### DATA
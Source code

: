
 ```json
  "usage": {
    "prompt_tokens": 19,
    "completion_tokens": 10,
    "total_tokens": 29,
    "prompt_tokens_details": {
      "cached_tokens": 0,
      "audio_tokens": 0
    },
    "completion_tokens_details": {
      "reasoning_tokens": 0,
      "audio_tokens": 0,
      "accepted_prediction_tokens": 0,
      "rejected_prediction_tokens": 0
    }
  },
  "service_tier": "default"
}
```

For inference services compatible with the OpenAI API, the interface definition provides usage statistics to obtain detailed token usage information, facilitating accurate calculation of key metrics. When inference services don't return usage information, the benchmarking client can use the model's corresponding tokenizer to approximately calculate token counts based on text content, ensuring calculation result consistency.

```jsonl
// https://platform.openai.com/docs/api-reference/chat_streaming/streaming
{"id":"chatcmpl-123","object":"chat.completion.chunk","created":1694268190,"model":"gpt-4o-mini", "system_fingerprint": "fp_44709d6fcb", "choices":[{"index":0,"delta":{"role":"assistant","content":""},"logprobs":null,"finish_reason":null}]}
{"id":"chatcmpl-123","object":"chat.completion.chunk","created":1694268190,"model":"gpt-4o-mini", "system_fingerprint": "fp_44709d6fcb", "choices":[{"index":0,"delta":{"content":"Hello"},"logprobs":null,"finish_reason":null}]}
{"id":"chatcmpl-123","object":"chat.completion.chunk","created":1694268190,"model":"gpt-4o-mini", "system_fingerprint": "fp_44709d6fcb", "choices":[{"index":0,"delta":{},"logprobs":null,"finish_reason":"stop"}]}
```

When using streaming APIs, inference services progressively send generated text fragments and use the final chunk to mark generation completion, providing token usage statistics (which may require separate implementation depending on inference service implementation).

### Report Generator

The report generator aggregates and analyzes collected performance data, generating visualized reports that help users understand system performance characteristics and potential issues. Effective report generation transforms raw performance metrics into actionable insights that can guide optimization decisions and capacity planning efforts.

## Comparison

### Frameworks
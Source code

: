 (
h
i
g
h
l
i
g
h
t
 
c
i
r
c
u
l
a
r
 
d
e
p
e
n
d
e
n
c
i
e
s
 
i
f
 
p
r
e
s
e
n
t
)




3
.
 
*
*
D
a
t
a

### PROBLEM DESCRIPTION
All the data needs repeating. Return it exactly.

### EXERCISE RESPONSE
Source code

:
 ```json
  "usage": {
    "prompt_tokens": 19,
    "completion_tokens": 10,
    "total_tokens": 29,
    "prompt_tokens_details": {
      "cached_tokens": 0,
      "audio_tokens": 0
    },
    "completion_tokens_details": {
      "reasoning_tokens": 0,
      "audio_tokens": 0,
      "accepted_prediction_tokens": 0,
      "rejected_prediction_tokens": 0
    }
  },
  "service_tier": "default"
}
```

For inference services compatible with the OpenAI API, the interface definition provides usage statistics to obtain detailed token usage information, facilitating accurate calculation of key metrics. When inference services don't return usage information, the benchmarking client can use the model's corresponding tokenizer to approximately calculate token counts based on text content, ensuring calculation result consistency.

```jsonl
// https://platform.openai.com/docs/api-reference/chat_streaming/streaming
{"id":"chatcmpl-123","object":"chat.completion.chunk","created":1694268190,"model":"gpt-4o-mini", "system_fingerprint": "fp_44709d6fcb", "choices":[{"index":0,"delta":{"role":"assistant","content":""},"logprobs":null,"finish_reason":null}]}
{"id":"chatcmpl-123","object":"chat.completion.chunk","created":1694268190,"model":"gpt-4o-mini", "system_fingerprint": "fp_44709d6fcb", "choices":[{"index":0,"delta":{"content":"Hello"},"logprobs":null,"finish_reason":null}]}
{"id":"chatcmpl-123","object":"chat.completion.chunk","created":1694268190,"model":"gpt-4o-mini", "system_fingerprint": "fp_44709d6fcb", "choices":[{"index":0,"delta":{},"logprobs":null,"finish_reason":"stop"}]}
```

When using streaming APIs, inference services progressively send generated text fragments and use the final chunk to mark generation completion, providing token usage statistics (which may require separate implementation depending on inference service implementation).

### Report Generator

The report generator aggregates and analyzes collected performance data, generating visualized reports that help users understand system performance characteristics and potential issues. Effective report generation transforms raw performance metrics into actionable insights that can guide optimization decisions and capacity planning efforts.

## Comparison

### Frameworks
Source code

: (
h
i
g
h
l
i
g
h
t
 
c
i
r
c
u
l
a
r
 
d
e
p
e
n
d
e
n
c
i
e
s
 
i
f
 
p
r
e
s
e
n
t
)




3
.
 
*
*
D
a
t
a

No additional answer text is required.